Os indicadores que podem confirmar ou reverter a precificação atual são o CPI (inflação ao consumidor) de agosto, o Payroll de setembro e os PMIs dos mesmos meses. Se o CPI vier abaixo de 3% ao ano, o dado de julho ficou em 2,9% (Bureau of Labor Statistics, CPI, jul/2025), a pressão por corte em outubro aumenta. Se o emprego surpreender, o mercado pode jogar a aposta de volta para dezembro.

Para investidores brasileiros, o cenário sugere cautela com exposição a juros americanos e otimismo moderado com ativos de risco locais. O Ibovespa, principal índice da B3, subiu 3% em agosto, impulsionado pelo fluxo externo (B3, Ibovespa, ago/2025). Mas a volatilidade deve continuar até a reunião de outubro.

## Perguntas Frequentes

### Por que o mercado adiou a alta dos juros dos EUA?

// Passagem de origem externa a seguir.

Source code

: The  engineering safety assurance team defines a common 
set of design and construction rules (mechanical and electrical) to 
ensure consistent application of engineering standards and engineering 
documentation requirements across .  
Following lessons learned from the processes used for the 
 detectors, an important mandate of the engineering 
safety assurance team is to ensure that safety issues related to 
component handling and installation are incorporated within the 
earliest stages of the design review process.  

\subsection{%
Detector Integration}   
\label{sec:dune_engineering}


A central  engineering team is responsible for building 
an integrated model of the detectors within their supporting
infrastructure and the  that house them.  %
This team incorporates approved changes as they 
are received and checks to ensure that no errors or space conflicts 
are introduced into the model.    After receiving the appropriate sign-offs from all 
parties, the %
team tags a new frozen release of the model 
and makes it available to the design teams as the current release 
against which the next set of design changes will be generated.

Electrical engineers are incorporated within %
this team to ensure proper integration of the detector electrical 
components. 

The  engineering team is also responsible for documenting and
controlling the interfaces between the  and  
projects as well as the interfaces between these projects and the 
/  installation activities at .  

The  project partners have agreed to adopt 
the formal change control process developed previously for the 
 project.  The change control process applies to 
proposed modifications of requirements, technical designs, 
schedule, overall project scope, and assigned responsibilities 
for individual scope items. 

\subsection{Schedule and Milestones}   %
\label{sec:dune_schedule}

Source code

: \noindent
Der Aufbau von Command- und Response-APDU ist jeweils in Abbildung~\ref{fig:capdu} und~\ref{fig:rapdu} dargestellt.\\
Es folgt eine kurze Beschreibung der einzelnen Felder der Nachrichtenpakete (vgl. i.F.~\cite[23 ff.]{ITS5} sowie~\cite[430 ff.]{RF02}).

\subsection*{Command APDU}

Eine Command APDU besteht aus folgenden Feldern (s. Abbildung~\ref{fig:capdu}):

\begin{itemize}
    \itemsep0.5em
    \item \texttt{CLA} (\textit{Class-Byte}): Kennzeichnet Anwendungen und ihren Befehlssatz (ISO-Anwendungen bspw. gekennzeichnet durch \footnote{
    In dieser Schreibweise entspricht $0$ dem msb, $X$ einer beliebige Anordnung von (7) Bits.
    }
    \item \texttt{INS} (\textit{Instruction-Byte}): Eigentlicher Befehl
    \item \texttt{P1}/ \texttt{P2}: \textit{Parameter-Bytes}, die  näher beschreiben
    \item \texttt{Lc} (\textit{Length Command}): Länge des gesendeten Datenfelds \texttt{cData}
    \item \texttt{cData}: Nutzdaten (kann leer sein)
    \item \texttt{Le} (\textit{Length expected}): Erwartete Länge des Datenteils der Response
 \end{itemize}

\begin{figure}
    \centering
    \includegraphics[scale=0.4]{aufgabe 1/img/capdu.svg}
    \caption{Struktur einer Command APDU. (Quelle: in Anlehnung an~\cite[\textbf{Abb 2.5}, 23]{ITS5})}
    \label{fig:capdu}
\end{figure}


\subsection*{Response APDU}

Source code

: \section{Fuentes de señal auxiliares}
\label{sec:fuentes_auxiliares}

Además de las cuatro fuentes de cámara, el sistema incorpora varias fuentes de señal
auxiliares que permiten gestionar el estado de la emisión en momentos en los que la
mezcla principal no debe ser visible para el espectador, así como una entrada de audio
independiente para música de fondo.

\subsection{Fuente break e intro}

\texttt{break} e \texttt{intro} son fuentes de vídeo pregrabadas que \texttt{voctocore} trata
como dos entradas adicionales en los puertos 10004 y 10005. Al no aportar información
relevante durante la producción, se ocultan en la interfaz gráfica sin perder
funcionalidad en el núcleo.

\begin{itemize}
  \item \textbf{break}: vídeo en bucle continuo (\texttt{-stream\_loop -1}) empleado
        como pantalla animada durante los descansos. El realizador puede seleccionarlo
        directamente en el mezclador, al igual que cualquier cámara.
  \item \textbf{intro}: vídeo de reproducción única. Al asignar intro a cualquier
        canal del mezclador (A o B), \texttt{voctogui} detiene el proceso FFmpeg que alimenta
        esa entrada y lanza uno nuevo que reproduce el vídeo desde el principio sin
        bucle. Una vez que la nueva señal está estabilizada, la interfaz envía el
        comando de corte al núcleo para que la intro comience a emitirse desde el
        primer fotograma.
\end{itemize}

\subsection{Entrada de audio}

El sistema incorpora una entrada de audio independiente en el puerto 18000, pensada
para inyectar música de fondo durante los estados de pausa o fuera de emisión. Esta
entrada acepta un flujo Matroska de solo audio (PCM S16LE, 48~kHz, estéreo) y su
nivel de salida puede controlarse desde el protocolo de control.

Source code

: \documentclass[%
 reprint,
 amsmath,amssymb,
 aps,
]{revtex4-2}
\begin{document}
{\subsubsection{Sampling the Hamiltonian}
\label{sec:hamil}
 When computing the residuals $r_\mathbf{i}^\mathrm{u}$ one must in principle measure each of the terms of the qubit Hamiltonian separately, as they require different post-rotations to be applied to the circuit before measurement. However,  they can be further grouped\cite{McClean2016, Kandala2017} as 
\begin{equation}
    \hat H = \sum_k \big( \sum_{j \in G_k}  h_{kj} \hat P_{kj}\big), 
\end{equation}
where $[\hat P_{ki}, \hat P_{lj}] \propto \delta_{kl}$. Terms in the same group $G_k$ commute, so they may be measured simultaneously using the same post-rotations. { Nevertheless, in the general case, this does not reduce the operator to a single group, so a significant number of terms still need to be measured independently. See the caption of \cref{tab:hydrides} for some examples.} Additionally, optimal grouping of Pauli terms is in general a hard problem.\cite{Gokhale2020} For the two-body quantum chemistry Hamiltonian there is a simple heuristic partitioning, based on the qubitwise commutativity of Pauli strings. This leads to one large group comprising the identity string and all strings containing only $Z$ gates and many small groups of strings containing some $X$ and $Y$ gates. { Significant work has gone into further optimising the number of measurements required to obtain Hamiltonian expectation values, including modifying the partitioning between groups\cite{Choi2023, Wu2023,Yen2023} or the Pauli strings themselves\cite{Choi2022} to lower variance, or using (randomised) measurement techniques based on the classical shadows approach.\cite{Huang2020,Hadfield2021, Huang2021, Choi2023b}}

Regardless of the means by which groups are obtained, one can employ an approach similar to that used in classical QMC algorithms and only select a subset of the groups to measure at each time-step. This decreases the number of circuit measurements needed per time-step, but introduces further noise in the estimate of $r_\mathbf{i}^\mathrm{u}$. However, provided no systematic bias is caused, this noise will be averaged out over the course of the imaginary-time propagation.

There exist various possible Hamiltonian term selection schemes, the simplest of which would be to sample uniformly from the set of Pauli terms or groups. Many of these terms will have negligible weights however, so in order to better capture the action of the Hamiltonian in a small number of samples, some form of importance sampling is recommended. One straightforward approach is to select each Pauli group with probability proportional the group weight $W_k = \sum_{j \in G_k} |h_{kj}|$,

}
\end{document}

Porque dados de emprego e atividade econômica, como o Payroll de julho e o PMI industrial, vieram abaixo do esperado, sinalizando desaceleração que reduz a pressão inflacionária e abre espaço para o Fed cortar juros.

### Quando será o primeiro corte de juros nos EUA?

O mercado precifica o primeiro corte para outubro de 2025, na reunião do FOMC dos dias 29-30. Antes, a aposta era em setembro.

### Como a queda dos juros dos EUA afeta o Brasil?

Queda de juros americanos tende a enfraquecer o dólar, valorizar o real e atrair capital estrangeiro para emergentes. Também dá mais liberdade para o Banco Central brasileiro cortar a Selic.

### O que é o FedWatch Tool?

É uma ferramenta da CME Group que calcula a probabilidade implícita de mudanças na taxa de juros dos EUA com base nos preços dos futuros de Fed Funds.

### Quais dados podem mudar a precificação atual?

O CPI de agosto, o Payroll de setembro e os PMIs dos próximos meses. Se vierem fortes, o mercado pode adiar o corte para dezembro.